**WHAT TO WORK ON:**
The lines to copy are those in the listing that hold the word "callback".

**DATA IN THIS EXERCISE:**
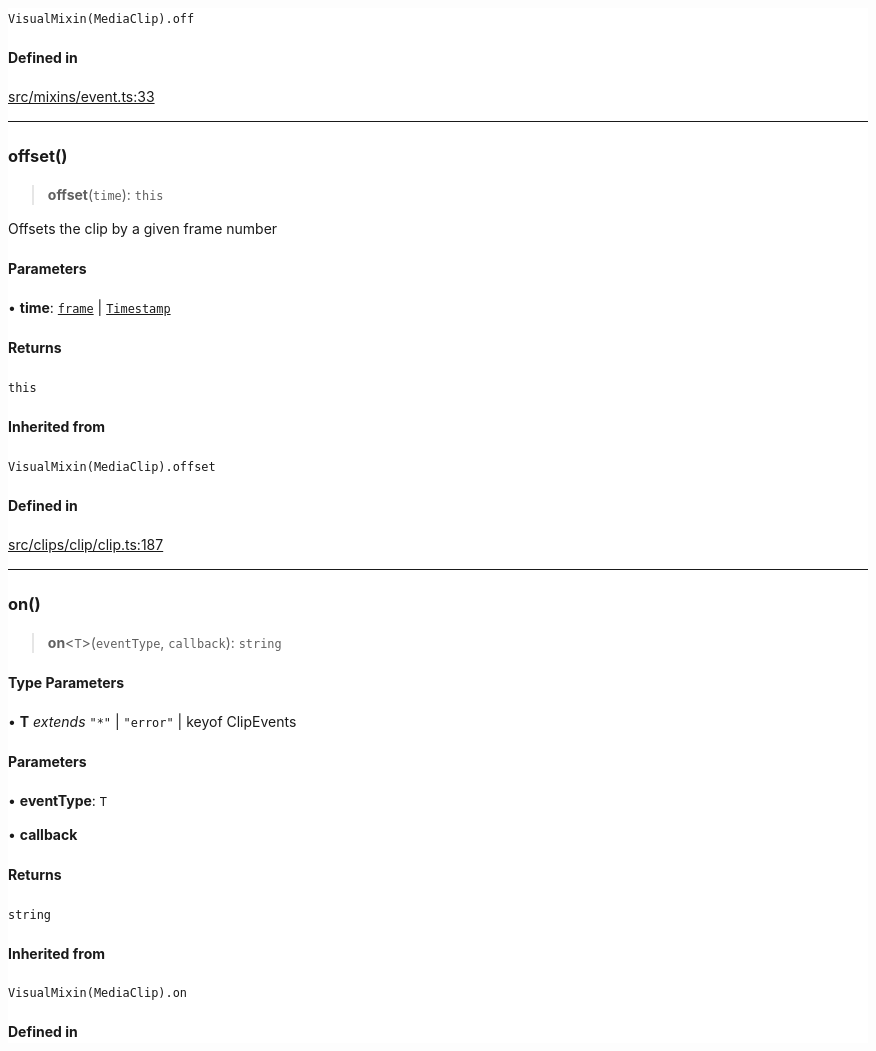 `VisualMixin(MediaClip).off`

#### Defined in

[src/mixins/event.ts:33](https://github.com/diffusionstudio/core-v2/blob/ce69ef92917fd6c7f2f6e872cf6c87954dee9b56/src/mixins/event.ts#L33)

***

### offset()

> **offset**(`time`): `this`

Offsets the clip by a given frame number

#### Parameters

• **time**: [`frame`](../type-aliases/frame.md) \| [`Timestamp`](Timestamp.md)

#### Returns

`this`

#### Inherited from

`VisualMixin(MediaClip).offset`

#### Defined in

[src/clips/clip/clip.ts:187](https://github.com/diffusionstudio/core-v2/blob/ce69ef92917fd6c7f2f6e872cf6c87954dee9b56/src/clips/clip/clip.ts#L187)

***

### on()

> **on**\<`T`\>(`eventType`, `callback`): `string`

#### Type Parameters

• **T** *extends* `"*"` \| `"error"` \| keyof ClipEvents

#### Parameters

• **eventType**: `T`

• **callback**

#### Returns

`string`

#### Inherited from

`VisualMixin(MediaClip).on`

#### Defined in

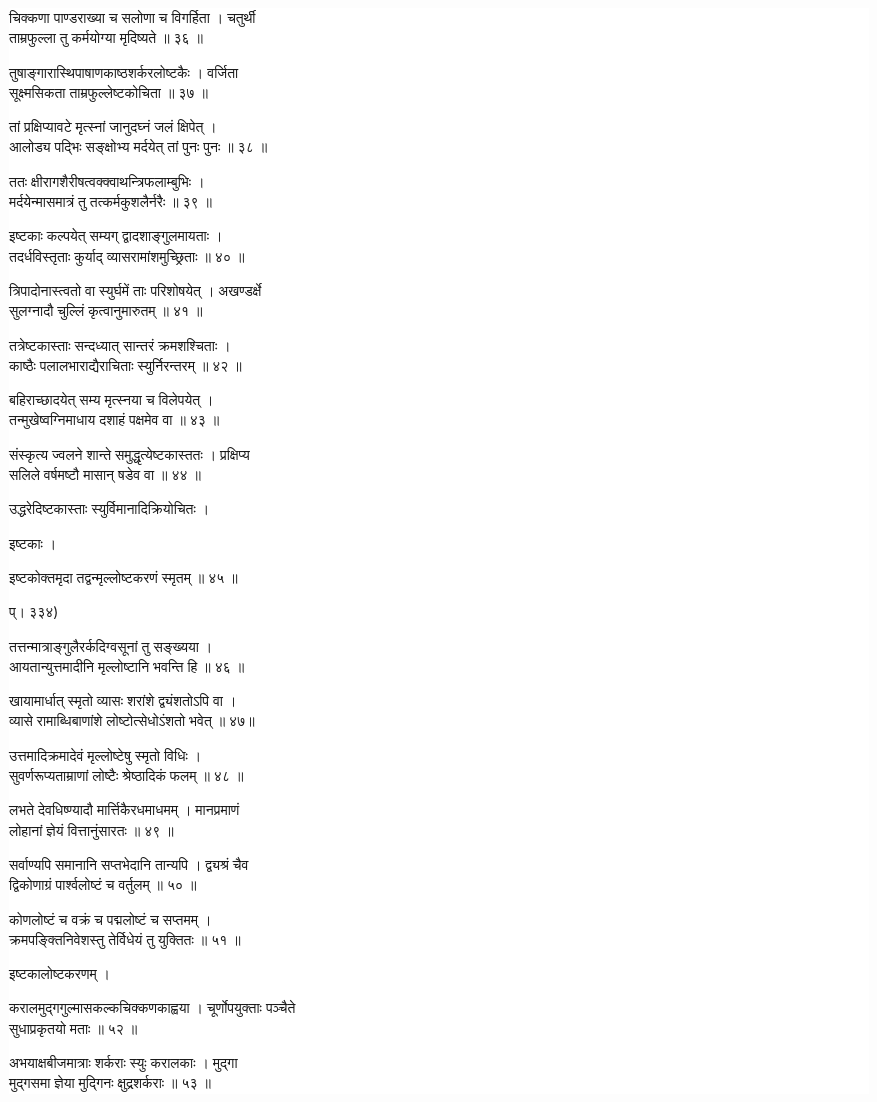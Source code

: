 चिक्कणा पाण्डराख्या च सलोणा च विगर्हिता । चतुर्थी   
ताम्रफुल्ला तु कर्मयोग्या मृदिष्यते ॥ ३६ ॥   

तुषाङ्गारास्थिपाषाणकाष्ठशर्करलोष्टकैः । वर्जिता   
सूक्ष्मसिकता ताम्रफुल्लेष्टकोचिता ॥ ३७ ॥   

तां प्रक्षिप्यावटे मृत्स्नां जानुदघ्नं जलं क्षिपेत् ।   
आलोड्य पद्भिः सङ्क्षोभ्य मर्दयेत् तां पुनः पुनः ॥ ३८ ॥   

ततः क्षीरागशैरीषत्वक्क्वाथन्त्रिफलाम्बुभिः ।   
मर्दयेन्मासमात्रं तु तत्कर्मकुशलैर्नरैः ॥ ३९ ॥   

इष्टकाः कल्पयेत् सम्यग् द्वादशाङ्गुलमायताः ।   
तदर्धविस्तृताः कुर्याद् व्यासरामांशमुच्छ्रिताः ॥ ४० ॥   

त्रिपादोनास्त्वतो वा स्युर्घमें ताः परिशोषयेत् । अखण्डर्क्षे   
सुलग्नादौ चुल्लिं कृत्वानुमारुतम् ॥ ४१ ॥   

तत्रेष्टकास्ताः सन्दध्यात् सान्तरं क्रमशश्चिताः ।   
काष्ठैः पलालभाराद्यैराचिताः स्युर्निरन्तरम् ॥ ४२ ॥   

बहिराच्छादयेत् सम्य मृत्स्नया च विलेपयेत् ।   
तन्मुखेष्वग्निमाधाय दशाहं पक्षमेव वा ॥ ४३ ॥   

संस्कृत्य ज्वलने शान्ते समुद्धृत्येष्टकास्ततः । प्रक्षिप्य   
सलिले वर्षमष्टौ मासान् षडेव वा ॥ ४४ ॥   

उद्धरेदिष्टकास्ताः स्युर्विमानादिक्रियोचितः ।   

इष्टकाः ।   

इष्टकोक्तमृदा तद्वन्मृल्लोष्टकरणं स्मृतम् ॥ ४५ ॥   

प्। ३३४)   

तत्तन्मात्राङ्गुलैरर्कदिग्वसूनां तु सङ्ख्यया ।   
आयतान्युत्तमादीनि मृल्लोष्टानि भवन्ति हि ॥ ४६ ॥   

खायामार्धात् स्मृतो व्यासः शरांशे द्व्यंशतोऽपि वा ।   
व्यासे रामाब्धिबाणांशे लोष्टोत्सेधोऽंशतो भवेत् ॥ ४७॥   

उत्तमादिक्रमादेवं मृल्लोष्टेषु स्मृतो विधिः ।   
सुवर्णरूप्यताम्राणां लोष्टैः श्रेष्ठादिकं फलम् ॥ ४८ ॥   

लभते देवधिष्ण्यादौ मार्त्तिकैरधमाधमम् । मानप्रमाणं   
लोहानां ज्ञेयं वित्तानुंसारतः ॥ ४९ ॥   

सर्वाण्यपि समानानि सप्तभेदानि तान्यपि । द्व्यश्रं चैव   
द्विकोणाग्रं पार्श्वलोष्टं च वर्तुलम् ॥ ५० ॥   

कोणलोष्टं च वक्रं च पद्मलोष्टं च सप्तमम् ।   
क्रमपङ्क्तिनिवेशस्तु तेर्विधेयं तु युक्तितः ॥ ५१ ॥   

इष्टकालोष्टकरणम् ।   

करालमुद्गगुल्मासकल्कचिक्कणकाह्वया । चूर्णोपयुक्ताः पञ्चैते   
सुधाप्रकृतयो मताः ॥ ५२ ॥   

अभयाक्षबीजमात्राः शर्कराः स्युः करालकाः । मुद्गा   
मुद्गसमा ज्ञेया मुद्गिनः क्षुद्रशर्कराः ॥ ५३ ॥   
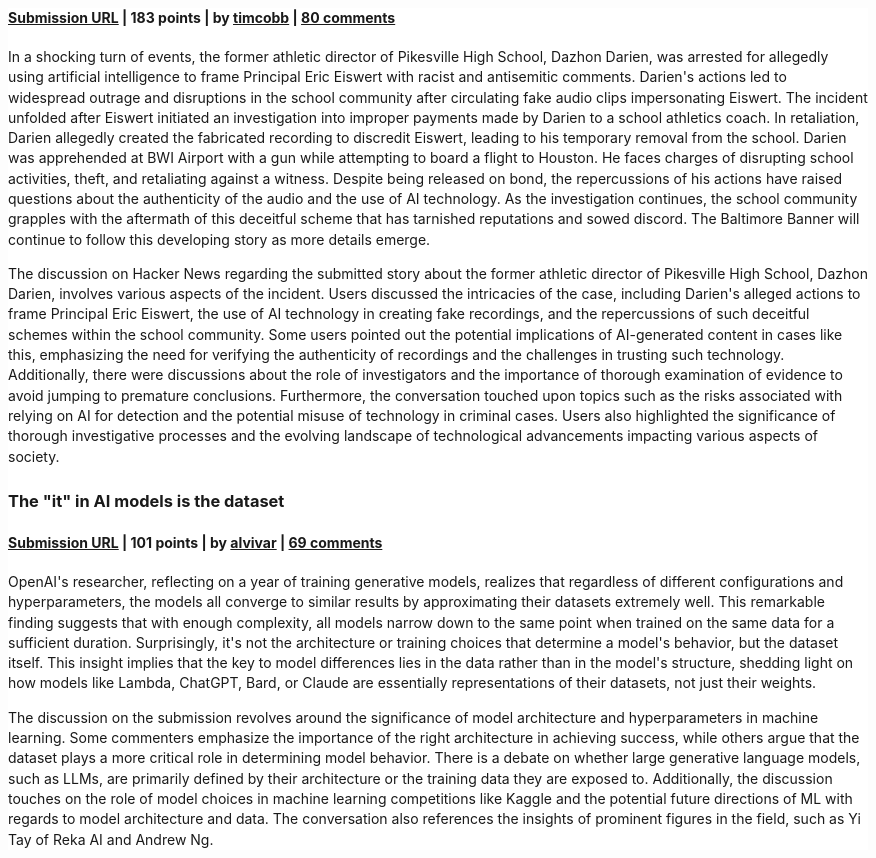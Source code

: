 #### [Submission URL](https://www.thebaltimorebanner.com/education/k-12-schools/eric-eiswert-ai-audio-baltimore-county-YBJNJAS6OZEE5OQVF5LFOFYN6M/) | 183 points | by [timcobb](https://news.ycombinator.com/user?id=timcobb) | [80 comments](https://news.ycombinator.com/item?id=40158183)

In a shocking turn of events, the former athletic director of Pikesville High School, Dazhon Darien, was arrested for allegedly using artificial intelligence to frame Principal Eric Eiswert with racist and antisemitic comments. Darien's actions led to widespread outrage and disruptions in the school community after circulating fake audio clips impersonating Eiswert. The incident unfolded after Eiswert initiated an investigation into improper payments made by Darien to a school athletics coach. In retaliation, Darien allegedly created the fabricated recording to discredit Eiswert, leading to his temporary removal from the school. Darien was apprehended at BWI Airport with a gun while attempting to board a flight to Houston. He faces charges of disrupting school activities, theft, and retaliating against a witness. Despite being released on bond, the repercussions of his actions have raised questions about the authenticity of the audio and the use of AI technology. As the investigation continues, the school community grapples with the aftermath of this deceitful scheme that has tarnished reputations and sowed discord. The Baltimore Banner will continue to follow this developing story as more details emerge.

The discussion on Hacker News regarding the submitted story about the former athletic director of Pikesville High School, Dazhon Darien, involves various aspects of the incident. Users discussed the intricacies of the case, including Darien's alleged actions to frame Principal Eric Eiswert, the use of AI technology in creating fake recordings, and the repercussions of such deceitful schemes within the school community. Some users pointed out the potential implications of AI-generated content in cases like this, emphasizing the need for verifying the authenticity of recordings and the challenges in trusting such technology. Additionally, there were discussions about the role of investigators and the importance of thorough examination of evidence to avoid jumping to premature conclusions. Furthermore, the conversation touched upon topics such as the risks associated with relying on AI for detection and the potential misuse of technology in criminal cases. Users also highlighted the significance of thorough investigative processes and the evolving landscape of technological advancements impacting various aspects of society.

### The "it" in AI models is the dataset

#### [Submission URL](https://nonint.com/2023/06/10/the-it-in-ai-models-is-the-dataset/) | 101 points | by [alvivar](https://news.ycombinator.com/user?id=alvivar) | [69 comments](https://news.ycombinator.com/item?id=40152908)

OpenAI's researcher, reflecting on a year of training generative models, realizes that regardless of different configurations and hyperparameters, the models all converge to similar results by approximating their datasets extremely well. This remarkable finding suggests that with enough complexity, all models narrow down to the same point when trained on the same data for a sufficient duration. Surprisingly, it's not the architecture or training choices that determine a model's behavior, but the dataset itself. This insight implies that the key to model differences lies in the data rather than in the model's structure, shedding light on how models like Lambda, ChatGPT, Bard, or Claude are essentially representations of their datasets, not just their weights.

The discussion on the submission revolves around the significance of model architecture and hyperparameters in machine learning. Some commenters emphasize the importance of the right architecture in achieving success, while others argue that the dataset plays a more critical role in determining model behavior. There is a debate on whether large generative language models, such as LLMs, are primarily defined by their architecture or the training data they are exposed to. Additionally, the discussion touches on the role of model choices in machine learning competitions like Kaggle and the potential future directions of ML with regards to model architecture and data. The conversation also references the insights of prominent figures in the field, such as Yi Tay of Reka AI and Andrew Ng.

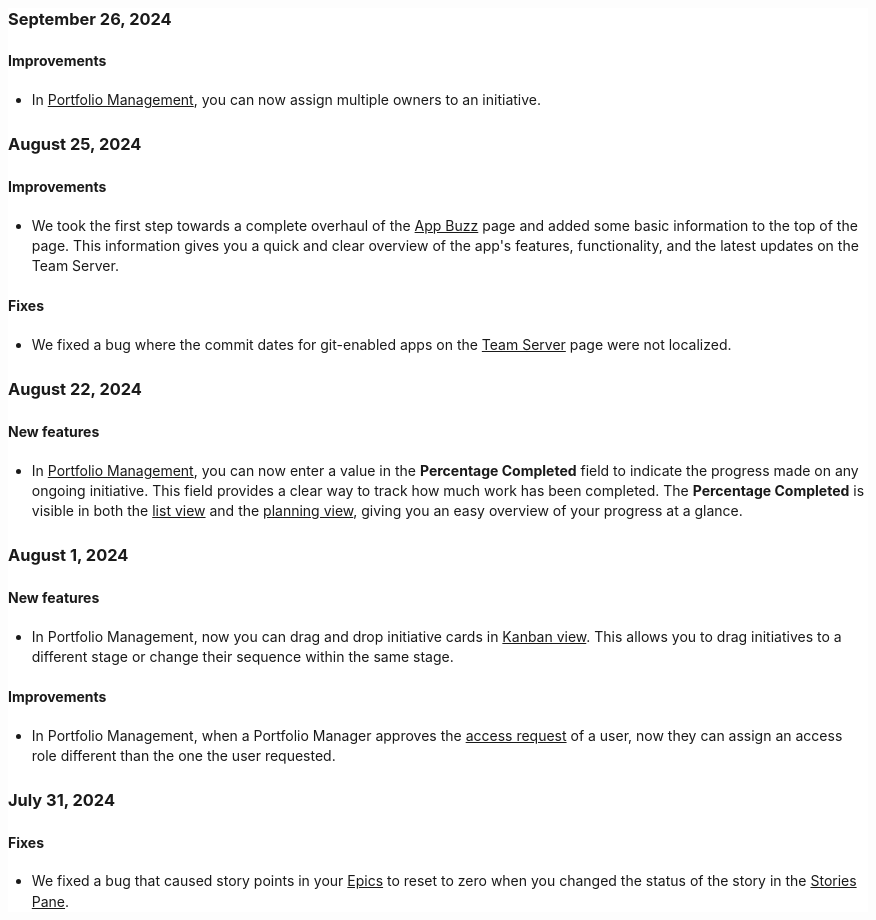 ### September 26, 2024

#### Improvements

* In [Portfolio Management](/developerportal/portfolio-management/initiatives-overview/), you can now assign multiple owners to an initiative.

### August 25, 2024

#### Improvements

* We took the first step towards a complete overhaul of the [App Buzz](/developerportal/general/buzz/) page and added some basic information to the top of the page. This information gives you a quick and clear overview of the app's features, functionality, and the latest updates on the Team Server.

#### Fixes

* We fixed a bug where the commit dates for git-enabled apps on the [Team Server](/developerportal/general/team-server/#revision-history) page were not localized.

### August 22, 2024

#### New features

* In [Portfolio Management](/developerportal/portfolio-management/initiatives-overview/), you can now enter a value in the **Percentage Completed** field to indicate the progress made on any ongoing initiative. This field provides a clear way to track how much work has been completed. The **Percentage Completed** is visible in both the [list view](/developerportal/portfolio-management/initiatives-overview/#list-view) and the [planning view](/developerportal/portfolio-management/initiatives-overview/#planning-view), giving you an easy overview of your progress at a glance.

### August 1, 2024

#### New features

* In Portfolio Management, now you can drag and drop initiative cards in [Kanban view](/developerportal/portfolio-management/initiatives-overview/#kanban-view). This allows you to drag initiatives to a different stage or change their sequence within the same stage.

#### Improvements

* In Portfolio Management, when a Portfolio Manager approves the [access request](/developerportal/portfolio-management/access-management/#access-requests) of a user, now they can assign an access role different than the one the user requested.

### July 31, 2024

#### Fixes

* We fixed a bug that caused story points in your [Epics](/developerportal/project-management/epics/board/) to reset to zero when you changed the status of the story in the [Stories Pane](/refguide/stories-pane/).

**EXERCISE OUTPUT:**
> **on**\<`T`\>(`eventType`, `callback`): `string`
• **callback**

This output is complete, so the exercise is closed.